Open Access Dissertation

Department

Languages, Literatures and Cultures

Sub-Department

College of Arts and Sciences

First Advisor

Mercedes López-Rodríguez

Abstract

Burdened by the atrocities of Argentina’s coup d’état (1976-1982), many children of persecuted parents were forced to live as clandestine hideaways. In recent decades, adult survivors who experience the dictatorship as clandestine children have become primary protagonists, seeking to (re)construct past experiences through the creation of visual and textual productions. In attempt to (re)create their experience in hiding; such adults propose an alternative non-conventional image of a witnessing childhood under military rule as the child of prosecuted parents. For such children, life in secrecy meant having to find refuge from state officials seeking to eliminate their parents. It demanded strict obedience, discipline, and careful maneuverings of behaviors and adhere to strict performative practices—taking upon them new identities, while attempting to deceive military officials, and appeal to a sense of normalcy amongst close family, friends, and public surroundings for the safety and protection of entire families. As such, children had to perform childhood in its literal sense, to protect themselves and those around them from the terror seeking to destroy them. The use of performative childhood in this research, works to highlight the performative accounts of non-normative behaviors of survival and militancy within the constraints of living in clandestinidad.

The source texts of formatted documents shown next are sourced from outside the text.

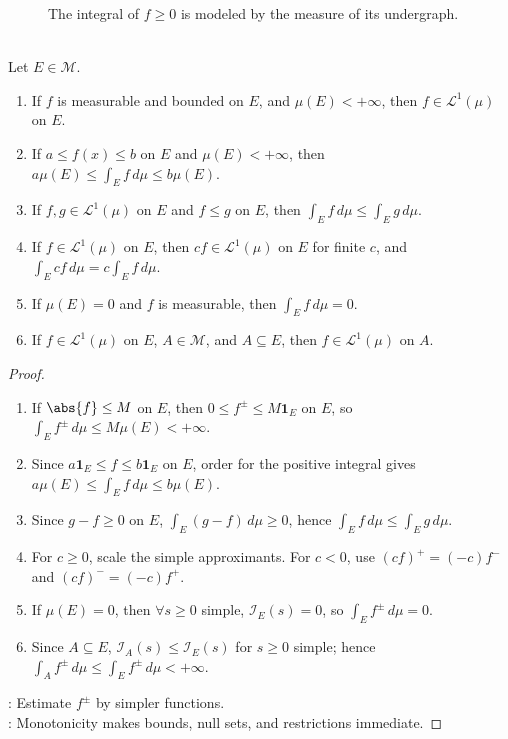 \begin{figure}[H]
  \centering
  
  \caption{The integral of $f\geq0$ is modeled by the measure of its undergraph.}
  \label{fig:lebesgue-undergraph}
\end{figure}

\begin{proposition} \label{prop:basic-lebesgue-integral-properties} \\
Let $E\in\mathcal{M}$.
\begin{enumerate}[label=(\roman*)]
\setlength{\itemsep}{0pt}
\item If $f$ is measurable and bounded on $E$, and $\mu(E)<+\infty$, then $f\in\mathscr{L}^1(\mu)$ on $E$.
\item If $a\leq f(x)\leq b$ on $E$ and $\mu(E)<+\infty$, then $a\mu(E)\leq\int_E f\,d\mu\leq b\mu(E)$.
\item If $f,g\in\mathscr{L}^1(\mu)$ on $E$ and $f\leq g$ on $E$, then $\int_E f\,d\mu\leq\int_E g\,d\mu$.
\item If $f\in\mathscr{L}^1(\mu)$ on $E$, then $cf\in\mathscr{L}^1(\mu)$ on $E$ for finite $c$, and $\int_E cf\,d\mu=c\int_E f\,d\mu$.
\item If $\mu(E)=0$ and $f$ is measurable, then $\int_E f\,d\mu=0$.
\item If $f\in\mathscr{L}^1(\mu)$ on $E$, $A\in\mathcal{M}$, and $A\subseteq E$, then $f\in\mathscr{L}^1(\mu)$ on $A$.
\end{enumerate}
\begin{proof}
\begin{enumerate}[label=(\roman*)]
\setlength{\itemsep}{0pt}
\item If $\abs{f}\leq M$ on $E$, then $0\leq f^\pm\leq M\mathbf{1}_E$ on $E$, so $\int_Ef^\pm\,d\mu\leq M\mu(E)<+\infty$.
\item Since $a\mathbf{1}_E\leq f\leq b\mathbf{1}_E$ on $E$, order for the positive integral gives $a\mu(E)\leq\int_Ef\,d\mu\leq b\mu(E)$.
\item Since $g-f\geq0$ on $E$, $\int_E(g-f)\,d\mu\geq0$, hence $\int_Ef\,d\mu\leq\int_Eg\,d\mu$.
\item For $c\geq0$, scale the simple approximants. For $c<0$, use $(cf)^+=(-c)f^-$ and $(cf)^-=(-c)f^+$.
\item If $\mu(E)=0$, then $\forall s\geq0$ simple, $\mathcal{I}_E(s)=0$, so $\int_Ef^\pm\,d\mu=0$.
\item Since $A\subseteq E$, $\mathcal{I}_A(s)\leq \mathcal{I}_E(s)$ for $s\geq0$ simple; hence $\int_Af^\pm\,d\mu\leq\int_Ef^\pm\,d\mu<+\infty$.
\end{enumerate}
: Estimate $f^\pm$ by simpler functions.\\
: Monotonicity makes bounds, null sets, and restrictions immediate.
\end{proof}
\end{proposition}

My approach to the politics of memory in post dictatorship is to propose a performative reading of childhood—to (re)think and (re)imagine child identities of what children in hiding had to live and fluidity of their identities. Through the understanding of child witnessing and personal experiences as participating actors within life in secrecy, this group of survivors regain ‘ownership’ of their own experiences. The cultural productions chosen in this research contain primary accounts of children living in secrecy. These consist of Laura Alcoba’s novel The Rabbit House written in 2008, and Marcelo Piñeyro’s film Kamchatka (2002) and Benjamin Avila’s film Infancia Clandestina (2011).